Canary in the Cloud: Amazon CloudWatch Synthetics

Background

HumanGov is a Model Automated Multi-Tenant Architecture (MAMA) that is meant to be used by the 50 states for personnel tracking. Currently the architecture is fully automated on AWS. The architecture is not ready for go-live. All actions so far are for a proof-of-concept that is presented to the Chief Technical Officer (CTO) for review.

During the weekly team meeting, Woo (Tech Lead) reports that the applications have had several issues and none of the technical staff was aware of the problem. Ko (Operations Lead) reports that notification about issues comes from the end users and not from the infrastructure.
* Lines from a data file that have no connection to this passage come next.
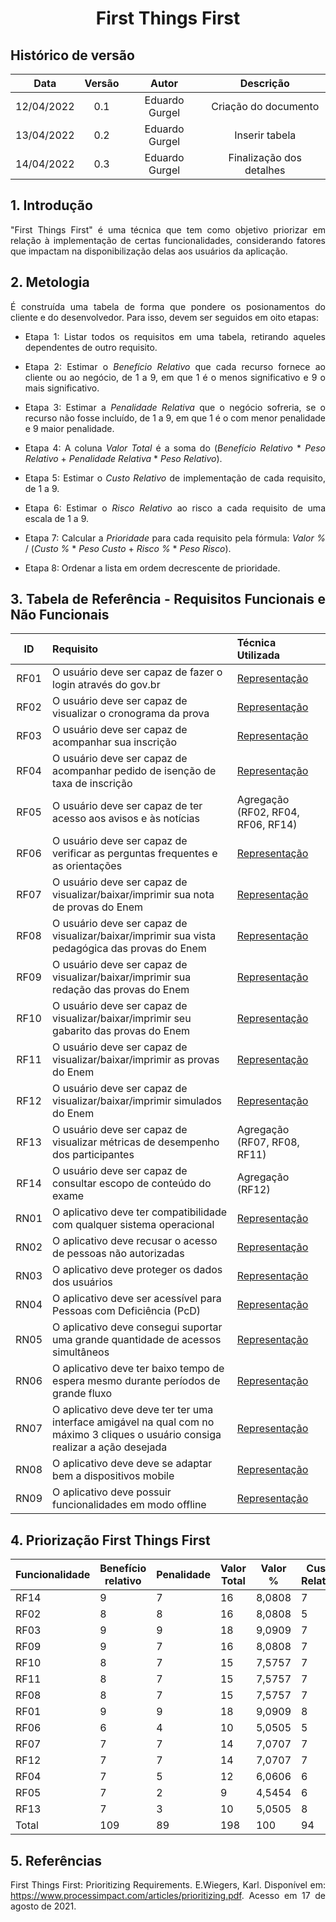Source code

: # <center> First Things First

## Histórico de versão
| Data | Versão | Autor | Descrição |
| :-: | :-: | :-: | :-: |
| 12/04/2022 | 0.1 | Eduardo Gurgel | Criação do documento |
| 13/04/2022 | 0.2 | Eduardo Gurgel | Inserir tabela |
| 14/04/2022 | 0.3 | Eduardo Gurgel | Finalização dos detalhes |

<div align="justify">

## 1. Introdução
"First Things First" é uma técnica que tem como objetivo priorizar em relação à implementação de certas funcionalidades, considerando fatores que impactam na disponibilização delas aos usuários da aplicação.

## 2. Metologia
É construída uma tabela de forma que pondere os posionamentos do cliente e do desenvolvedor. Para isso, devem ser seguidos em oito etapas:

- Etapa 1: Listar todos os requisitos em uma tabela, retirando aqueles dependentes de outro requisito.

- Etapa 2: Estimar o _Benefício Relativo_ que cada recurso fornece ao cliente ou ao negócio, de 1 a 9, em que 1 é o menos significativo e 9 o mais significativo.

- Etapa 3: Estimar a _Penalidade Relativa_ que o negócio sofreria, se o recurso não fosse incluído, de 1 a 9, em que 1 é o com menor penalidade e 9 maior penalidade.

- Etapa 4: A coluna _Valor Total_ é a soma do (_Benefício Relativo_ * _Peso Relativo_ + _Penalidade Relativa_ * _Peso Relativo_).

- Etapa 5: Estimar o _Custo Relativo_ de implementação de cada requisito, de 1 a 9.

- Etapa 6: Estimar o _Risco Relativo_ ao risco a cada requisito de uma escala de 1 a 9.

- Etapa 7: Calcular a _Prioridade_ para cada requisito pela fórmula: _Valor %_ / (_Custo %_ * _Peso Custo_ + _Risco %_ * _Peso Risco_). 

- Etapa 8: Ordenar a lista em ordem decrescente de prioridade.


## 3. Tabela de Referência - Requisitos Funcionais e Não Funcionais
| ID | Requisito | Técnica Utilizada |
| :-: | :- | :- |
| RF01 | O usuário deve ser capaz de fazer o login através do gov.br | [Representação](../modelagem/nfrframework.md) |
| RF02 | O usuário deve ser capaz de visualizar o cronograma da prova | [Representação](../modelagem/nfrframework.md) |
| RF03 | O usuário deve ser capaz de acompanhar sua inscrição | [Representação](../modelagem/nfrframework.md) |
| RF04 | O usuário deve ser capaz de acompanhar pedido de isenção de taxa de inscrição | [Representação](../modelagem/nfrframework.md) |
| RF05 | O usuário deve ser capaz de ter acesso aos avisos e às notícias | Agregação (RF02, RF04, RF06, RF14) |
| RF06 | O usuário deve ser capaz de verificar as perguntas frequentes e as orientações | [Representação](../modelagem/nfrframework.md) |
| RF07 | O usuário deve ser capaz de visualizar/baixar/imprimir sua nota de provas do Enem | [Representação](../modelagem/nfrframework.md) |
| RF08 | O usuário deve ser capaz de visualizar/baixar/imprimir sua vista pedagógica das provas do Enem | [Representação](../modelagem/nfrframework.md) |
| RF09 | O usuário deve ser capaz de visualizar/baixar/imprimir sua redação das provas do Enem | [Representação](../modelagem/nfrframework.md) |
| RF10 | O usuário deve ser capaz de visualizar/baixar/imprimir seu gabarito das provas do Enem | [Representação](../modelagem/nfrframework.md) |
| RF11 | O usuário deve ser capaz de visualizar/baixar/imprimir as provas do Enem | [Representação](../modelagem/nfrframework.md) |
| RF12 | O usuário deve ser capaz de visualizar/baixar/imprimir simulados do Enem | [Representação](../modelagem/nfrframework.md) |
| RF13 | O usuário deve ser capaz de visualizar métricas de desempenho dos participantes | Agregação (RF07, RF08, RF11) |
| RF14 | O usuário deve ser capaz de consultar escopo de conteúdo do exame | Agregação (RF12) |
| RN01 | O aplicativo deve ter compatibilidade com qualquer sistema operacional | [Representação](../modelagem/nfrframework.md) |
| RN02 | O aplicativo deve recusar o acesso de pessoas não autorizadas | [Representação](../modelagem/nfrframework.md) |
| RN03 | O aplicativo deve proteger os dados dos usuários | [Representação](../modelagem/nfrframework.md) |
| RN04 | O aplicativo deve ser acessível para Pessoas com Deficiência (PcD) | [Representação](../modelagem/nfrframework.md) |
| RN05 | O aplicativo deve consegui suportar uma grande quantidade de acessos simultâneos | [Representação](../modelagem/nfrframework.md) |
| RN06 | O aplicativo deve ter baixo tempo de espera mesmo durante períodos de grande fluxo | [Representação](../modelagem/nfrframework.md) |
| RN07 | O aplicativo deve deve ter ter uma interface amigável na qual com no máximo 3 cliques o usuário consiga realizar a ação desejada | [Representação](../modelagem/nfrframework.md) |
| RN08 | O aplicativo deve deve se adaptar bem a dispositivos mobile | [Representação](../modelagem/nfrframework.md) |
| RN09 | O aplicativo deve possuir funcionalidades em modo offline | [Representação](../modelagem/nfrframework.md) |

## 4. Priorização First Things First
| Funcionalidade | Benefício relativo | Penalidade | Valor Total | Valor % | Custo Relativo | Custo % | Risco relativo | Risco % | Prioridade |
| -------------- | ------------------ | ---------- | ----------- | ------- | -------------- | ------- | -------------- | ------- | ---------- |
| RF14 |9|7|16|8,0808|7|7,4468|4|4,1237|0,6983|
| RF02 |8|8|16|8,0808|5|5,3191|7|7,2164|0,6446|
| RF03 |9|9|18|9,0909|7|7,4468|7|7,2164|0,6199|
| RF09 |9|7|16|8,0808|7|7,4468|7|7,2165|0,5510|
| RF10 |8|7|15|7,5757|7|7,4468|7|7,2165|0,5166|
| RF11 |8|7|15|7,5757|7|7,4468|7|7,2165|0,5166|
| RF08 |8|7|15|7,5757|7|7,4468|7|7,2165|0,5166|
| RF01 |9|9|18|9,0909|8|8,5106|9|9,2784|0,5110|
| RF06 |6|4|10|5,0505|5|5,3191|5|5,1546|0,4822|
| RF07|7|7|14|7,0707|7|7,4468|7|7,2165|0,4822|
| RF12 |7|7|14|7,0707|7|7,4468|7|7,216|0,4822|
| RF04 |7|5|12|6,0606|6|6,3829|8|8,2474|0,4142|
| RF05 |7|2|9|4,5454|6|6,3829|6|6,1856|0,3616|
| RF13 |7|3|10|5,0505|8|8,5106|9|9,2784|0,2839|
| Total |109|89|198|100|94|100|97|100|7,0814|

## 5. Referências
First Things First: Prioritizing Requirements. E.Wiegers, Karl. Disponível em: https://www.processimpact.com/articles/prioritizing.pdf. Acesso em 17 de agosto de 2021.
Kim (Lead Developer) reports that the team wants to receive any notifications about application issues via their Slack channel.

You first get the team to agree on the set of problems (and root cause):
Problem 1: Developers unaware of application issues. (Applications are not monitored.)
Problem 2: Notification of issues comes from the end user. (Application is not tested from the end user perspective.)
Problem 3: Operations does not receive timely notifcation of issues. (Real-time Notification of issues is not implemented.)
Problem 4: Developers do not receive application issue notifications via Slack. (Notifications are not integrated with Slack.)

After some thought, you propose a solution to (the reported issues):
Use AWS CloudWatch to monitor the infrastructure. (Provide monitoring of application.)
Use AWS CloudWatch Synthetics Canaries to simulate end users. (Provide testing from the end user perspective.)
Use AWS CloudWatch Alarm to provide real-time notification of issues. (Provide real-time notification of issues.)
Use AWS Chatbot to deliver Slack notification. (Provide developers notifications via their Slack channel.)


In this article, you will implement a Canary in the Cloud using Amazon CloudWatch Synthetics.

Highlighting some of the concepts that will be used in this solution:

Amazon CloudWatch

Amazon CloudWatch provides for monitoring and observation of your resources that are on-premises or on AWS. Even though CloudWatch may not have been specifically called out in earlier articles, it has come in handy for troubleshooting whenever I ran into issues.

Amazon Simple Notification Service (Amazon SNS)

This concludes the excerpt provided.